> _Exercise_:
Among the entries below, find the lines with the word "configures" and copy them.

> _Information shown_:
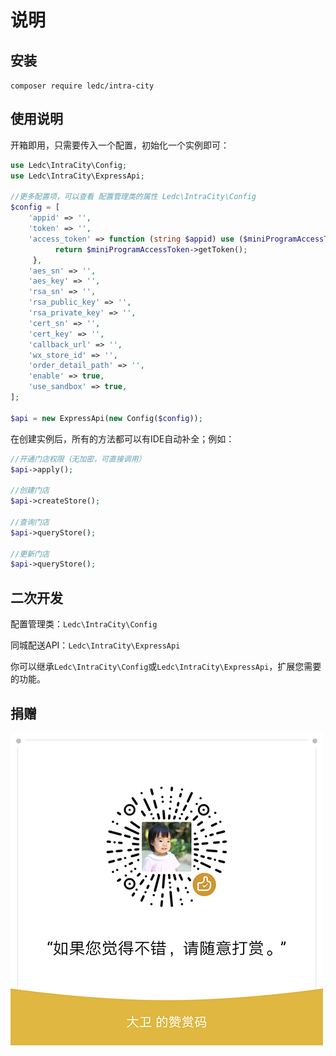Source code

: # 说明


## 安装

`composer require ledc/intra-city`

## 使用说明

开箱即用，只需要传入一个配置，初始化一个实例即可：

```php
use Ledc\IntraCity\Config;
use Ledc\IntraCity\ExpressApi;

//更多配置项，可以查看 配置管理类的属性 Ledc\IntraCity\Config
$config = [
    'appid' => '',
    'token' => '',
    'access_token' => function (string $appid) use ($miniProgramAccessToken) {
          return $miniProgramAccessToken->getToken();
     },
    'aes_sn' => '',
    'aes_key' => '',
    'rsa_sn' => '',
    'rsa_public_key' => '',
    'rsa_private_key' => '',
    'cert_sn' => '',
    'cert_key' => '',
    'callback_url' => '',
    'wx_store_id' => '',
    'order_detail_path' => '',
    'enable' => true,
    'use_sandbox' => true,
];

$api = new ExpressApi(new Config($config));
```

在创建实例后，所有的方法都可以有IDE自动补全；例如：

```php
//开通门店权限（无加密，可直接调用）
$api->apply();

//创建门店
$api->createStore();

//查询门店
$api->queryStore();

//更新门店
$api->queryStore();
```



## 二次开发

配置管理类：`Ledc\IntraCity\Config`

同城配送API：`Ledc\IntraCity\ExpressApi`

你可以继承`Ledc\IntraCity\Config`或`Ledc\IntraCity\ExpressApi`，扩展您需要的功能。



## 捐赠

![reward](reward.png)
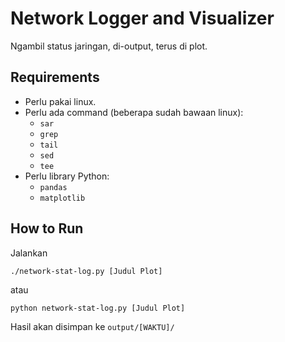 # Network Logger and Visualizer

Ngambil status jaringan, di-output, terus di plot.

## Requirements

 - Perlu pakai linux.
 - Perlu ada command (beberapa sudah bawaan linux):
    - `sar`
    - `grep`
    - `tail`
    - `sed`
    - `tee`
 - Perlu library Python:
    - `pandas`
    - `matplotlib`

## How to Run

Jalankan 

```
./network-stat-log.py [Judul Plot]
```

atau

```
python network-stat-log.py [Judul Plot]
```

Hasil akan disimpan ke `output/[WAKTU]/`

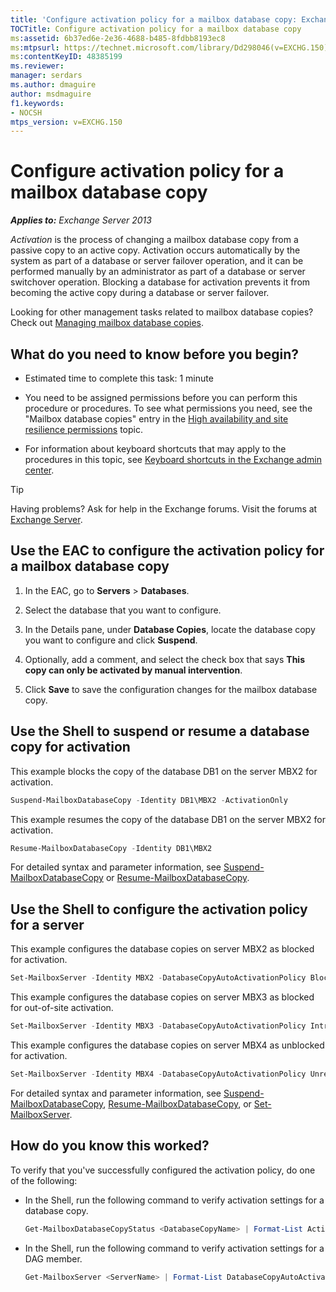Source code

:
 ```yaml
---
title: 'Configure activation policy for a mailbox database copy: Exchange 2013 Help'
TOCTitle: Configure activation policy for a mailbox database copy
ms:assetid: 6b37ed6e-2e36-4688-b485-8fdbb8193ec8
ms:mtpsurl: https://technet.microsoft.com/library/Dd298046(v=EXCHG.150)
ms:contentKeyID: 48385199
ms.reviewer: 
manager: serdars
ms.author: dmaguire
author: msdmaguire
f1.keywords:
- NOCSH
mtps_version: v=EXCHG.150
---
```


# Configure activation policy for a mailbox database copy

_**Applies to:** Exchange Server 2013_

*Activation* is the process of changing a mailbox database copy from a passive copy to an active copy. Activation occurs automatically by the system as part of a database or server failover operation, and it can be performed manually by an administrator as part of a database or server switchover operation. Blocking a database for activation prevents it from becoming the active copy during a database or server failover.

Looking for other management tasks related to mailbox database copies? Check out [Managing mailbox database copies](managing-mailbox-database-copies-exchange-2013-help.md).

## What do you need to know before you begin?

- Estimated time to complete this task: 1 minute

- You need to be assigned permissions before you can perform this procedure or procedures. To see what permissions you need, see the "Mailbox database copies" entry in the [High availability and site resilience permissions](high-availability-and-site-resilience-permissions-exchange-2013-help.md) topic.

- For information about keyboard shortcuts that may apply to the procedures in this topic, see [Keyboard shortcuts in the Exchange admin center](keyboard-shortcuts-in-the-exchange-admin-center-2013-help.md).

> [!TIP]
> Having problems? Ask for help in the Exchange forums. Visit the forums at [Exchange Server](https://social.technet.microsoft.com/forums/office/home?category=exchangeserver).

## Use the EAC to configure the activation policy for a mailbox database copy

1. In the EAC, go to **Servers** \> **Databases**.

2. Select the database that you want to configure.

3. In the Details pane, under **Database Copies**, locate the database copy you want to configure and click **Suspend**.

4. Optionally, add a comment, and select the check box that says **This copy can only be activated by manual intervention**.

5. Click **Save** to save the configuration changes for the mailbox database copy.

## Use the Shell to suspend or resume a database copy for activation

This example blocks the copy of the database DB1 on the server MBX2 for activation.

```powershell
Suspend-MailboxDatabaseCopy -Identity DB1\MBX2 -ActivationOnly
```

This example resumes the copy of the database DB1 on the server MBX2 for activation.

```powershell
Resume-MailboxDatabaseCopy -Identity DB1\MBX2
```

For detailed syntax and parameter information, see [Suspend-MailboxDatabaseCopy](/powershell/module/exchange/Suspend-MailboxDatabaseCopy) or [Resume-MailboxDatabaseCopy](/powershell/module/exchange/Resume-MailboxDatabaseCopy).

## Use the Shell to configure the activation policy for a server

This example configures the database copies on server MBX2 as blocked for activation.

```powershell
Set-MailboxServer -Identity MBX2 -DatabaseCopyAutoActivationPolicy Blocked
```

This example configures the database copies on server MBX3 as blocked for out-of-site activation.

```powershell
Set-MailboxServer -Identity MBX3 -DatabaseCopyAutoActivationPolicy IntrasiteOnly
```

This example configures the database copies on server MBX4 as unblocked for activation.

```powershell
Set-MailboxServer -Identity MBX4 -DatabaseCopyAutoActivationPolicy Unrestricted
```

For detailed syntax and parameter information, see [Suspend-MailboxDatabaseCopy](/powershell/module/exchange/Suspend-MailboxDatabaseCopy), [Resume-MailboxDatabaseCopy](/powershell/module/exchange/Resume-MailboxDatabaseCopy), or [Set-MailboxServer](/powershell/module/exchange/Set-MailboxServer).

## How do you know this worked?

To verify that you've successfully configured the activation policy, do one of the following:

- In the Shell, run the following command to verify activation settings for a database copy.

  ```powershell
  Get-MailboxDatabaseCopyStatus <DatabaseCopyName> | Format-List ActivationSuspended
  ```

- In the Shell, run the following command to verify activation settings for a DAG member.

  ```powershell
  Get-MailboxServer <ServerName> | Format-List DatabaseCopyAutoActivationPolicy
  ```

> _Exercise result_:
This example configures the database copies on server MBX2 as blocked for activation.
This example configures the database copies on server MBX3 as blocked for out-of-site activation.
This example configures the database copies on server MBX4 as unblocked for activation.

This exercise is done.